• Task item
Exactly the lines starting at the line containing "- **Integridad**: Constraints y foreign keys" and ending at the line containing "#### **🔒 Security Framework:**" are to be written out from the listing below, both included.

*** Opening The input ***

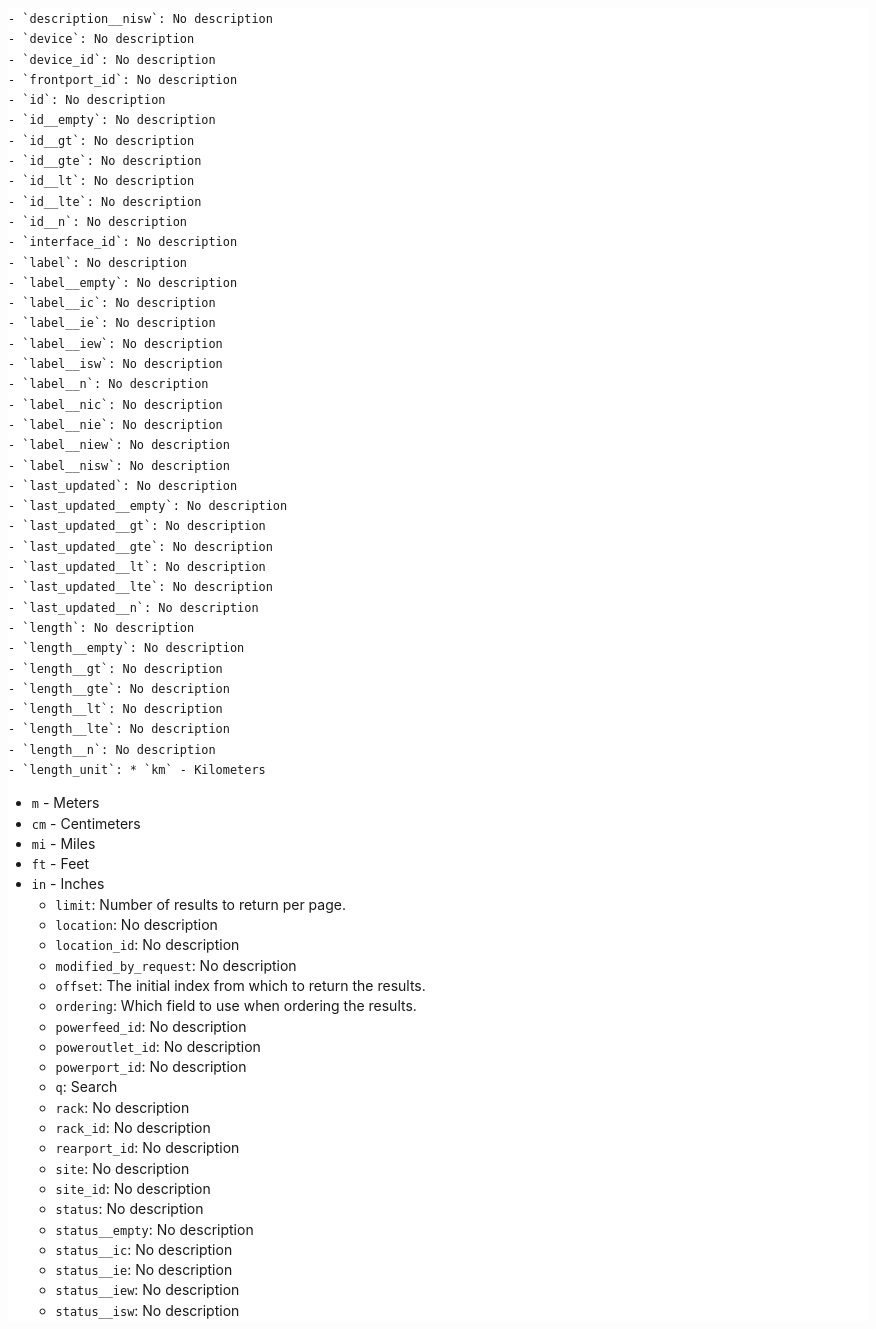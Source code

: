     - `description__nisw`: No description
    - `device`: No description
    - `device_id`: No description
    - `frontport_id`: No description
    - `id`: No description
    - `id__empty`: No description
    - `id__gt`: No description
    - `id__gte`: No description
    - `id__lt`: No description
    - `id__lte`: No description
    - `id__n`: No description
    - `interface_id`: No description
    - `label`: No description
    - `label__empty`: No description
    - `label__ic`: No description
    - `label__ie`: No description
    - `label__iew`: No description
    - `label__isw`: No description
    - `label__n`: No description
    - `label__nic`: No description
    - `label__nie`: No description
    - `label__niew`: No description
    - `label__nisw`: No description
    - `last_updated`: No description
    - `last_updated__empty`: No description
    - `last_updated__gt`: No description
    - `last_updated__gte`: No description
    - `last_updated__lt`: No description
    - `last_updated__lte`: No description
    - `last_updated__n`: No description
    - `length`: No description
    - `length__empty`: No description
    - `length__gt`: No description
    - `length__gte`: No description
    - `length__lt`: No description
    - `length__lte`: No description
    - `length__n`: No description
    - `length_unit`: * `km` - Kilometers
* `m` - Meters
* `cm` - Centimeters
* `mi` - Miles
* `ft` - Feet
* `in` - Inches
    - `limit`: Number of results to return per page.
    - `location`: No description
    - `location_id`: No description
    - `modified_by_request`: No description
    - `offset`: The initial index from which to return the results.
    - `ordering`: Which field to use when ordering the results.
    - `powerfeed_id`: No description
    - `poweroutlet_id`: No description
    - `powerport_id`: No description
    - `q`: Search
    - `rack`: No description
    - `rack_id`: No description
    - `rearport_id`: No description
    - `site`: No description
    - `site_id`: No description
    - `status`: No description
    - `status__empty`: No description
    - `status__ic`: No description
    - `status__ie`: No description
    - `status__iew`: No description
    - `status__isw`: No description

*** Closing The input ***
*** Opening The input ***

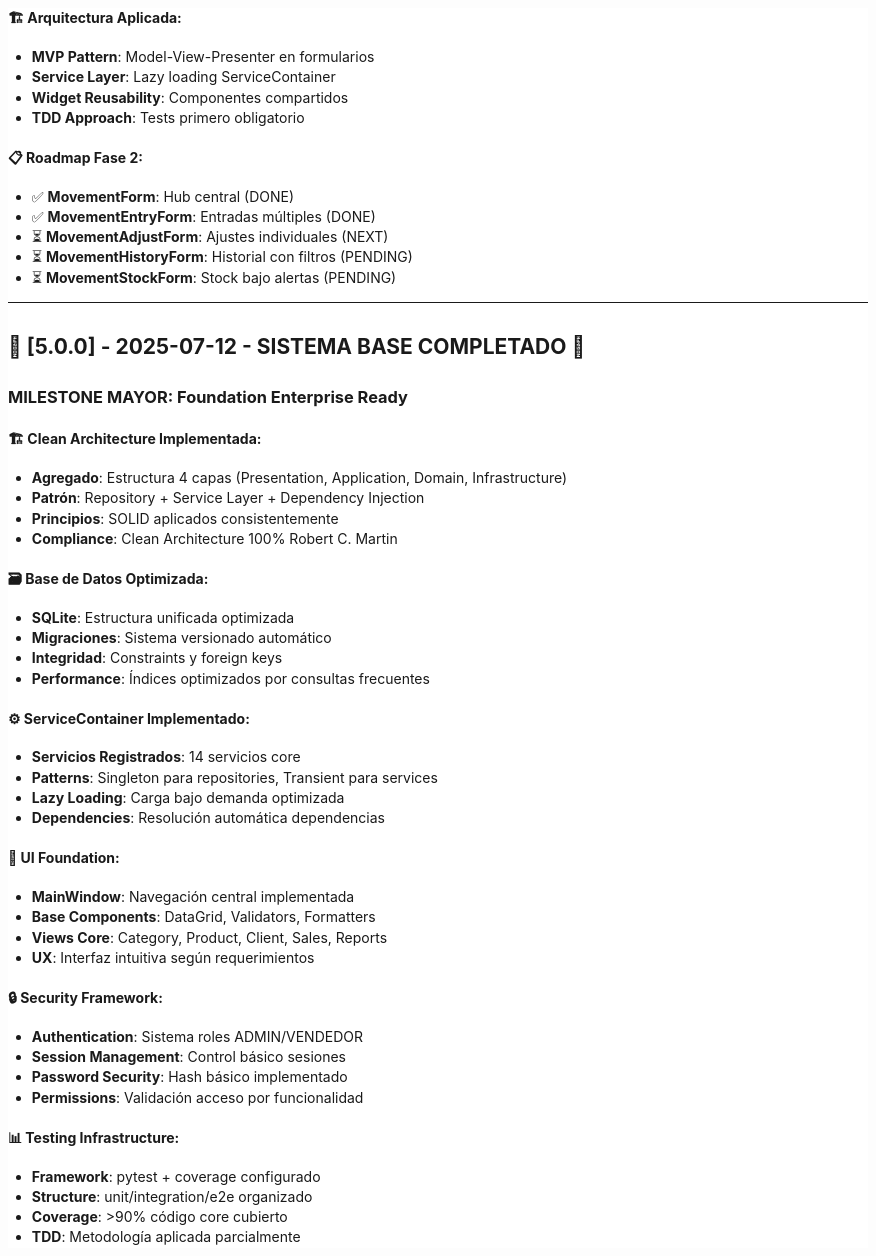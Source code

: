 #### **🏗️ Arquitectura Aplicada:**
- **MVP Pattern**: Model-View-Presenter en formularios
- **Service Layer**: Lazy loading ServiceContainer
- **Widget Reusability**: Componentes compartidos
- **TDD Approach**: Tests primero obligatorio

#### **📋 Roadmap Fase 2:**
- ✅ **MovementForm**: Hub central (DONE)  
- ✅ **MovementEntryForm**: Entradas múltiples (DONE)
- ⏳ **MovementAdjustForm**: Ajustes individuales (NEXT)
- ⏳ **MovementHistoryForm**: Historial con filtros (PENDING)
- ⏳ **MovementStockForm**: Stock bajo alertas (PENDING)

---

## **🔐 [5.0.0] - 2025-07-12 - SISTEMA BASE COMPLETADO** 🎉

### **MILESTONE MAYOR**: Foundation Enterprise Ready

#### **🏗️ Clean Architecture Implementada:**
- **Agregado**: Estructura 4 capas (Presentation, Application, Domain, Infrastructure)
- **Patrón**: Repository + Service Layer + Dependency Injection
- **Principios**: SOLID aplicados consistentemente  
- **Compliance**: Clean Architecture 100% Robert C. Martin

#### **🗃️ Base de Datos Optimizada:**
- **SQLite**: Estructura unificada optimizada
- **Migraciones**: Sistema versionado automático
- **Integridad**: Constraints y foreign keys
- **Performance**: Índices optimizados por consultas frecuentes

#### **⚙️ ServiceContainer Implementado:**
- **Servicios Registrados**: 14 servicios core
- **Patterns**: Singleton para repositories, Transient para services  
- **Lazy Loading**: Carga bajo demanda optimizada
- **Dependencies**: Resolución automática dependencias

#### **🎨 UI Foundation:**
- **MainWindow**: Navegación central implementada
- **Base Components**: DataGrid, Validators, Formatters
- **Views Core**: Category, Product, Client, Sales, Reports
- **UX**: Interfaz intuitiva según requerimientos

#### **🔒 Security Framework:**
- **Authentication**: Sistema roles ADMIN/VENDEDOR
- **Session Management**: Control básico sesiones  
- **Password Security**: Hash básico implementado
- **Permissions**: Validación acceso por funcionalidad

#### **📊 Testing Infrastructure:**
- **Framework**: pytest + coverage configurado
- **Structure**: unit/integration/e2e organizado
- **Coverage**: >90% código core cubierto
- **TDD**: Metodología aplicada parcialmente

*** Closing The input ***

• Answer box
- **Integridad**: Constraints y foreign keys
- **Performance**: Índices optimizados por consultas frecuentes

#### **⚙️ ServiceContainer Implementado:**
- **Servicios Registrados**: 14 servicios core
- **Patterns**: Singleton para repositories, Transient para services  
- **Lazy Loading**: Carga bajo demanda optimizada
- **Dependencies**: Resolución automática dependencias

#### **🎨 UI Foundation:**
- **MainWindow**: Navegación central implementada
- **Base Components**: DataGrid, Validators, Formatters
- **Views Core**: Category, Product, Client, Sales, Reports
- **UX**: Interfaz intuitiva según requerimientos

#### **🔒 Security Framework:**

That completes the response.